Правительственные чиновники руководствовались по большей части не интересами государства, а стремлением к личной наживе и желанием любым способом избежать уличения и кары. Алчность и страх – таковы главные побудительные мотивы, определявшие поступки взращенных Петром бюрократов. Возможность быстрого обогащения, безусловно, имелась – примером тому может служить огромное состояние Меншикова; но при этом не исключалась и возможность угодить под пытки, на колесо и на плаху. Как ни пытался Петр воздействовать на своих подданных – уговорами, увещеваниями, лаской, угрозами, расправой – все оказывалось одинаково тщетным.
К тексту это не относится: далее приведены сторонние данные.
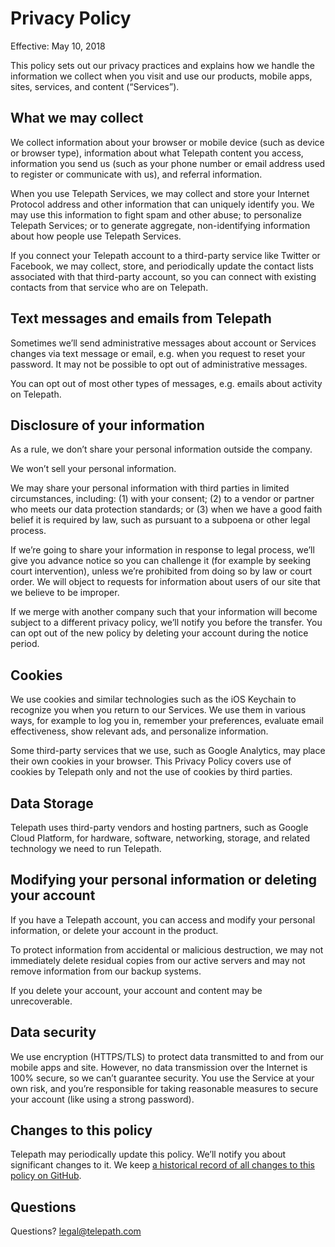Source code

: # Privacy Policy

Effective: May 10, 2018

This policy sets out our privacy practices and explains how we handle the information we collect when you visit and use our products, mobile apps, sites, services, and content (“Services”).

## What we may collect

We collect information about your browser or mobile device (such as device or browser type), information about what Telepath content you access, information you send us (such as your phone number or email address used to register or communicate with us), and referral information.

When you use Telepath Services, we may collect and store your Internet Protocol address and other information that can uniquely identify you. We may use this information to fight spam and other abuse; to personalize Telepath Services; or to generate aggregate, non-identifying information about how people use Telepath Services.

If you connect your Telepath account to a third-party service like Twitter or Facebook, we may collect, store, and periodically update the contact lists associated with that third-party account, so you can connect with existing contacts from that service who are on Telepath.

## Text messages and emails from Telepath

Sometimes we’ll send administrative messages about account or Services changes via text message or email, e.g. when you request to reset your password. It may not be possible to opt out of administrative messages.

You can opt out of most other types of messages, e.g. emails about activity on Telepath.

## Disclosure of your information

As a rule, we don’t share your personal information outside the company.

We won’t sell your personal information.

We may share your personal information with third parties in limited circumstances, including: (1) with your consent; (2) to a vendor or partner who meets our data protection standards; or (3) when we have a good faith belief it is required by law, such as pursuant to a subpoena or other legal process.

If we’re going to share your information in response to legal process, we’ll give you advance notice so you can challenge it (for example by seeking court intervention), unless we’re prohibited from doing so by law or court order. We will object to requests for information about users of our site that we believe to be improper.

If we merge with another company such that your information will become subject to a different privacy policy, we’ll notify you before the transfer. You can opt out of the new policy by deleting your account during the notice period.

## Cookies

We use cookies and similar technologies such as the iOS Keychain to recognize you when you return to our Services. We use them in various ways, for example to log you in, remember your preferences, evaluate email effectiveness, show relevant ads, and personalize information.

Some third-party services that we use, such as Google Analytics, may place their own cookies in your browser. This Privacy Policy covers use of cookies by Telepath only and not the use of cookies by third parties.

## Data Storage

Telepath uses third-party vendors and hosting partners, such as Google Cloud Platform, for hardware, software, networking, storage, and related technology we need to run Telepath.

## Modifying your personal information or deleting your account

If you have a Telepath account, you can access and modify your personal information, or delete your account in the product.

To protect information from accidental or malicious destruction, we may not immediately delete residual copies from our active servers and may not remove information from our backup systems.

If you delete your account, your account and content may be unrecoverable.

## Data security

We use encryption (HTTPS/TLS) to protect data transmitted to and from our mobile apps and site. However, no data transmission over the Internet is 100% secure, so we can’t guarantee security. You use the Service at your own risk, and you’re responsible for taking reasonable measures to secure your account (like using a strong password).

## Changes to this policy

Telepath may periodically update this policy. We’ll notify you about significant changes to it. We keep [a historical record of all changes to this policy on GitHub](https://github.com/telepath-inc/legal).

## Questions

Questions? [legal@telepath.com](mailto:legal@telepath.com)
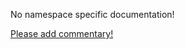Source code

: No namespace specific documentation!

[Please add commentary!](https://github.com/arrdem/grimoire/edit/master/_includes/1.6.0/clojure.string/index.md)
Петр понимал, что для наведения порядка одной только силы недостаточно: «Кости я точу долотом изрядно, – с горечью заметил он Нартову, – а вот упрямцев обточить дубинкой не могу».
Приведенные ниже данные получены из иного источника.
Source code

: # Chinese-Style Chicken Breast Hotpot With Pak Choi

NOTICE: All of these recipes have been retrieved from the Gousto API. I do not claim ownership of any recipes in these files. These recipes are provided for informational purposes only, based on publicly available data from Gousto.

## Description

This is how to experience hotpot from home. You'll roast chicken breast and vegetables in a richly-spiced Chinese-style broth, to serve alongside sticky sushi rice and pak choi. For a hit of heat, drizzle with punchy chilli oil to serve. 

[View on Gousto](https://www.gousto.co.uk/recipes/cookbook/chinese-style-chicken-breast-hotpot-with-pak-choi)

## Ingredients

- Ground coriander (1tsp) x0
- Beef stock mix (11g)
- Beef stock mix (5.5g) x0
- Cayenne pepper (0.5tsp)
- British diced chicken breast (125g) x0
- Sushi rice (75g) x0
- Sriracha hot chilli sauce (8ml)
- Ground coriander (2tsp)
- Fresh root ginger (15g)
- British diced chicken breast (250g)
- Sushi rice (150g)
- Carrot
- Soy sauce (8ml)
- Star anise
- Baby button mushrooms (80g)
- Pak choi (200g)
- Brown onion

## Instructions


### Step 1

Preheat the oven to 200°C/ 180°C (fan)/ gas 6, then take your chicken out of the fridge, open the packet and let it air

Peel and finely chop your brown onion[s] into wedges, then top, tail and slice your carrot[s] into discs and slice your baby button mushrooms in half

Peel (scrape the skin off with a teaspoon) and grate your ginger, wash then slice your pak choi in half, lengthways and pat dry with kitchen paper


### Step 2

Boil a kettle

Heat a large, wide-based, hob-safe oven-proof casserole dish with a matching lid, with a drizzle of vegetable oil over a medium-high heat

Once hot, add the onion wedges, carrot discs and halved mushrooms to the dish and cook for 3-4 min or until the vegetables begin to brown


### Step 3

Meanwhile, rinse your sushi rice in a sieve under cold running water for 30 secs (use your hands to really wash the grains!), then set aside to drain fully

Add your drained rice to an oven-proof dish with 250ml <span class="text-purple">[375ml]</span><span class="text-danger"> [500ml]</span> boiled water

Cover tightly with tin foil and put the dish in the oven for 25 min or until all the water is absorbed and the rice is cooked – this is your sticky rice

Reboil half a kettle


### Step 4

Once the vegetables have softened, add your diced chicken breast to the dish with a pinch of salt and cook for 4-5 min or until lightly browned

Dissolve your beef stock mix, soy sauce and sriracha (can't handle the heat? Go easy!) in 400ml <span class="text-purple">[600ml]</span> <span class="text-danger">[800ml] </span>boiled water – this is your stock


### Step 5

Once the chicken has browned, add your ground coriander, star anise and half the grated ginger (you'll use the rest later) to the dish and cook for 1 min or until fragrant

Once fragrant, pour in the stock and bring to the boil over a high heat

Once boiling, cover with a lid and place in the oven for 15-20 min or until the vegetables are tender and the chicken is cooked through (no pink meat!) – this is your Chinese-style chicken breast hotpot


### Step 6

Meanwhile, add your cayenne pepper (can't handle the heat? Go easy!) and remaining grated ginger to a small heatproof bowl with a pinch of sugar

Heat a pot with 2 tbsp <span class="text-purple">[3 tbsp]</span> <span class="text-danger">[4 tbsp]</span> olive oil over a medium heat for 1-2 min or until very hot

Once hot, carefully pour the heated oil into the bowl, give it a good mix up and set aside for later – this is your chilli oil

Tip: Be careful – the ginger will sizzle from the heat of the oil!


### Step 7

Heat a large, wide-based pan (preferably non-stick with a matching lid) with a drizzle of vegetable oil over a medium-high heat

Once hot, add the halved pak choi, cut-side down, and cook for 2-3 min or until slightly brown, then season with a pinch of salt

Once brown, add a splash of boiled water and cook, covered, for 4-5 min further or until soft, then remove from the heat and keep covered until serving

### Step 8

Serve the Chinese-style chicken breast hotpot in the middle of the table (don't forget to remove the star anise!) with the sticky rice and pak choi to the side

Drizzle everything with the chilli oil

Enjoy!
Одно разочарование следовало за другим, причем это относилось не только к высшему чиновному слою. Стоило, казалось бы, честному человеку сделаться, например, судьей, то есть достичь положения, при котором ему начинали давать взятки, как он тут же оказывался нечист на руку. Как-то раз Петр прознал, что один из новоиспеченных судей стал принимать подношения. Царь не только не наказал его, но удвоил ему жалованье, дабы устранить соблазн. Однако строго предупредил виновного, что, вздумай он мздоимствовать впредь, непременно будет повешен. Судья клятвенно обещал, что не обманет доверия государя, но вскоре попался на взятке и был вздернут на виселицу.

вернуться

32

По иронии судьбы Владимир Ильич Ленин (Ульянов) в соответствии с Табелью о рангах был потомственным российским дворянином. Дворянство он унаследовал от своего отца Ильи, сына крепостного крестьянина, сумевшего закончить Казанский университет и стать видным деятелем на ниве народного просвещения. Стараниями инспектора народных училищ в Симбирской губернии Ильи Ульянова число начальных школ за 14 лет возросло с 20 до 434. За это он получил чин действительного статского советника, который в военной службе соответствовал генерал-майору. В 1892 г. Ленин, которому в ту пору минул двадцать один год, подал прошение о допуске к экзаменам в С.Петербургском университете и собственноручно подписал его – «потомственный дворянин Владимир Ульянов».

вернуться

33

Увы, документы заставляют сомневаться в честности и бескорыстности всех без исключения перечисленных деятелей. – Примеч. ред.